[RECORD SET — start]

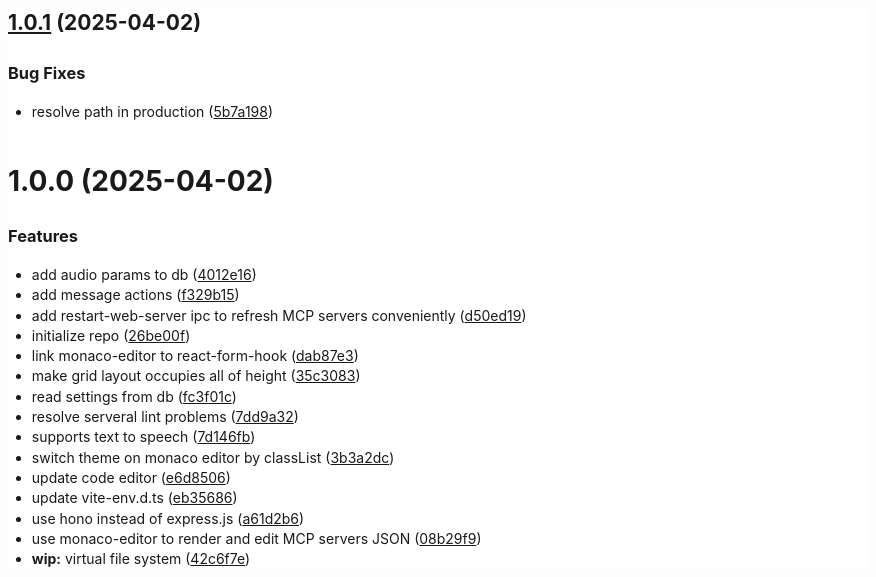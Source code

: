 ## [1.0.1](https://github.com/HyperChatBot/exodus/compare/v1.0.0...v1.0.1) (2025-04-02)

### Bug Fixes

- resolve path in production ([5b7a198](https://github.com/HyperChatBot/exodus/commit/5b7a198e9e8237432b336a440001cba34e893c30))

# 1.0.0 (2025-04-02)

### Features

- add audio params to db ([4012e16](https://github.com/HyperChatBot/exodus/commit/4012e162f5cfcf6a1ffad438a580eb0aa6609ed2))
- add message actions ([f329b15](https://github.com/HyperChatBot/exodus/commit/f329b154ffe51d9787b728688e91eabd3e0af5ad))
- add restart-web-server ipc to refresh MCP servers conveniently ([d50ed19](https://github.com/HyperChatBot/exodus/commit/d50ed19b2058fdaaf4a75904fb846033b3b49d68))
- initialize repo ([26be00f](https://github.com/HyperChatBot/exodus/commit/26be00f894965685552e82d9089b58bebb23a6a7))
- link monaco-editor to react-form-hook ([dab87e3](https://github.com/HyperChatBot/exodus/commit/dab87e3b59cb20265054af2312430f9dcc71d6ba))
- make grid layout occupies all of height ([35c3083](https://github.com/HyperChatBot/exodus/commit/35c3083c2c8a765d00d000cc0aa95dceb071e14b))
- read settings from db ([fc3f01c](https://github.com/HyperChatBot/exodus/commit/fc3f01ce2fa2275253b9c72a1e7200bc0f7e8c80))
- resolve serveral lint problems ([7dd9a32](https://github.com/HyperChatBot/exodus/commit/7dd9a32fb90adf5be4062dad85b10ee8f509dce3))
- supports text to speech ([7d146fb](https://github.com/HyperChatBot/exodus/commit/7d146fb9f890249f6e21225485c1f9d5a58d4f02))
- switch theme on monaco editor by classList ([3b3a2dc](https://github.com/HyperChatBot/exodus/commit/3b3a2dc3b7a7cc65d6509ac253508d2b145dd34d))
- update code editor ([e6d8506](https://github.com/HyperChatBot/exodus/commit/e6d85064aae28ecba054a92f44e4b44a6043ed4a))
- update vite-env.d.ts ([eb35686](https://github.com/HyperChatBot/exodus/commit/eb35686a867c12daf0981640ce9a6616079b3338))
- use hono instead of express.js ([a61d2b6](https://github.com/HyperChatBot/exodus/commit/a61d2b6f7dcaad5c9e4842901182ebdd5ba7e39d))
- use monaco-editor to render and edit MCP servers JSON ([08b29f9](https://github.com/HyperChatBot/exodus/commit/08b29f9aadb101469448ce450a3a6eb3fb7126f0))
- **wip:** virtual file system ([42c6f7e](https://github.com/HyperChatBot/exodus/commit/42c6f7e68de417aa4bf00ce5ea3399c6d0ff1487))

[RECORD SET — finish]

### WHAT IS REQUIRED:
What you give back must match the lines from the start of the records through the line that contains "- resolve path", exactly, with the pictures left out.

### SOLVED EXERCISE:
Source code

: ## [1.0.1](https://github.com/HyperChatBot/exodus/compare/v1.0.0...v1.0.1) (2025-04-02)

### Bug Fixes

- resolve path in production ([5b7a198](https://github.com/HyperChatBot/exodus/commit/5b7a198e9e8237432b336a440001cba34e893c30))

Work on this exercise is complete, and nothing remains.